* **Information supplied**:
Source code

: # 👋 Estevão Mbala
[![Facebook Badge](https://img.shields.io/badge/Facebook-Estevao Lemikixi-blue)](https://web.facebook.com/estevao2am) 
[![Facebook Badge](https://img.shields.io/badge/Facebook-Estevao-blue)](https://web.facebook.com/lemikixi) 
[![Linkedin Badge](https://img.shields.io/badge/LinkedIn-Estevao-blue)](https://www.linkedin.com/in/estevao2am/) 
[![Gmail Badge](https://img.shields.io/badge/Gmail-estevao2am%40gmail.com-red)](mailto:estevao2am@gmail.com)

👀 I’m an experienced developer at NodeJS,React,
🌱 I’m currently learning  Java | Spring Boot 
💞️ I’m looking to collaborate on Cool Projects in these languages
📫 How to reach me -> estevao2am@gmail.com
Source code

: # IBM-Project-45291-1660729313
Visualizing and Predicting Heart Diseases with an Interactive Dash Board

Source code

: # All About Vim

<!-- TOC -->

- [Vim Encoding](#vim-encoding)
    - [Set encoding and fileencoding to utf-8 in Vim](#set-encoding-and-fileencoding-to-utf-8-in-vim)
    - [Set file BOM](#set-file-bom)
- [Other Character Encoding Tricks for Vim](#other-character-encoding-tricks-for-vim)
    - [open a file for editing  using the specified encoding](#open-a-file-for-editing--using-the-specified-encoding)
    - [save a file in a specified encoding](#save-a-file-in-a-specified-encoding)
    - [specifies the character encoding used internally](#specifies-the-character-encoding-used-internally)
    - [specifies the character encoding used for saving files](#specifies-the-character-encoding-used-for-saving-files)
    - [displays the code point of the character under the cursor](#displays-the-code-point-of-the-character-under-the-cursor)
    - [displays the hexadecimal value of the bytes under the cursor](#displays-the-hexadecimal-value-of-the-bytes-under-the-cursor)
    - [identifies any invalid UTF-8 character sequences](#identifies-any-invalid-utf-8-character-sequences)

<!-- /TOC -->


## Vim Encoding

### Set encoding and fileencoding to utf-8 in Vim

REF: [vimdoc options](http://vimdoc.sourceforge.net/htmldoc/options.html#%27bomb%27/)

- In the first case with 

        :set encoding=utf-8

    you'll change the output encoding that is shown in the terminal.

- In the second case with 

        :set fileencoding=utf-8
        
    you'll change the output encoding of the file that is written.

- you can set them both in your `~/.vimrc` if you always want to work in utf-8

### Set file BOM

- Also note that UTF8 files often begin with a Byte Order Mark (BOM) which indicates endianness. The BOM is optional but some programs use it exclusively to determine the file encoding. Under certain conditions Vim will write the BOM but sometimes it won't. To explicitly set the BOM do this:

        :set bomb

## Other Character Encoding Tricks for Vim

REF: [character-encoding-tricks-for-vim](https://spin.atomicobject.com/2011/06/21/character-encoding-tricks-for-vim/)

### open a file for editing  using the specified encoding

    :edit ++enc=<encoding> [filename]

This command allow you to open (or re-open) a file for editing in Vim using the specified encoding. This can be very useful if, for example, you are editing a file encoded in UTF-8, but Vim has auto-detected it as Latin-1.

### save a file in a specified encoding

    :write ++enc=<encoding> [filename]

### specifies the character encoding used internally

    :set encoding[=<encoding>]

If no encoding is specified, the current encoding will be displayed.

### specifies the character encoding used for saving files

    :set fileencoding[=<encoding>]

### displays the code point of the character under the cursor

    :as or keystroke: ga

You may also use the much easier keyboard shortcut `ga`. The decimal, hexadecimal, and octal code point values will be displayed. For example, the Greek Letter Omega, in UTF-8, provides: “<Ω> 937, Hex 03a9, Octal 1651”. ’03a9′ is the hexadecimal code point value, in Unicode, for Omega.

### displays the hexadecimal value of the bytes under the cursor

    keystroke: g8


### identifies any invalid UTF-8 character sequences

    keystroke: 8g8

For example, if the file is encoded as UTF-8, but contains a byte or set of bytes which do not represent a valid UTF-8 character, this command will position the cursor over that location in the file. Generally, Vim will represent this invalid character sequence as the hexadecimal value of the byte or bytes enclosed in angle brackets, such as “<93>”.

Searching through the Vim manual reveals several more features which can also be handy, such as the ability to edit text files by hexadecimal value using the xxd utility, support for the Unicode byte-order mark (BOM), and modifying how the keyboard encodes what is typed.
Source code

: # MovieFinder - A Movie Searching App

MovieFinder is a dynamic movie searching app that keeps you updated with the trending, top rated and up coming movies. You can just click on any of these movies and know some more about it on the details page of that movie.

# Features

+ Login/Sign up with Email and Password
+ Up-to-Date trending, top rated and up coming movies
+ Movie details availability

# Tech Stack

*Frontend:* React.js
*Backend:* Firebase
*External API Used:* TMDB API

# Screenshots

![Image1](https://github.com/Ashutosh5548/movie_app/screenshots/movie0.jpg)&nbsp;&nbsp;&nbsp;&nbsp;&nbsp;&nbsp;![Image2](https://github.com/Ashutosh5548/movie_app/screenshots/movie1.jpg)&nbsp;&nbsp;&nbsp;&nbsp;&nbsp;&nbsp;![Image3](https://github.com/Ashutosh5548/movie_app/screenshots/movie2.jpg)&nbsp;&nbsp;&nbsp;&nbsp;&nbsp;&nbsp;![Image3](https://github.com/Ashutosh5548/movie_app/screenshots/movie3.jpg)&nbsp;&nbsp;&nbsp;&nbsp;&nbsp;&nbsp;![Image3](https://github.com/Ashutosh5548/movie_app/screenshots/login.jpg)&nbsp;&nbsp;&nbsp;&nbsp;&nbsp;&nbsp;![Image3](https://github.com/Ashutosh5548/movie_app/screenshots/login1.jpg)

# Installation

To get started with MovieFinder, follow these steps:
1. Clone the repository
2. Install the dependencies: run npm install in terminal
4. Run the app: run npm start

* **Brief**:
Here the answer is the exact run of lines above, from the line with "Movie details availability" down to the last, and nothing else.

* **Answer box**:
+ Movie details availability

# Tech Stack

*Frontend:* React.js
*Backend:* Firebase
*External API Used:* TMDB API

# Screenshots

![Image1](https://github.com/Ashutosh5548/movie_app/screenshots/movie0.jpg)&nbsp;&nbsp;&nbsp;&nbsp;&nbsp;&nbsp;![Image2](https://github.com/Ashutosh5548/movie_app/screenshots/movie1.jpg)&nbsp;&nbsp;&nbsp;&nbsp;&nbsp;&nbsp;![Image3](https://github.com/Ashutosh5548/movie_app/screenshots/movie2.jpg)&nbsp;&nbsp;&nbsp;&nbsp;&nbsp;&nbsp;![Image3](https://github.com/Ashutosh5548/movie_app/screenshots/movie3.jpg)&nbsp;&nbsp;&nbsp;&nbsp;&nbsp;&nbsp;![Image3](https://github.com/Ashutosh5548/movie_app/screenshots/login.jpg)&nbsp;&nbsp;&nbsp;&nbsp;&nbsp;&nbsp;![Image3](https://github.com/Ashutosh5548/movie_app/screenshots/login1.jpg)

# Installation

To get started with MovieFinder, follow these steps:
1. Clone the repository
2. Install the dependencies: run npm install in terminal
4. Run the app: run npm start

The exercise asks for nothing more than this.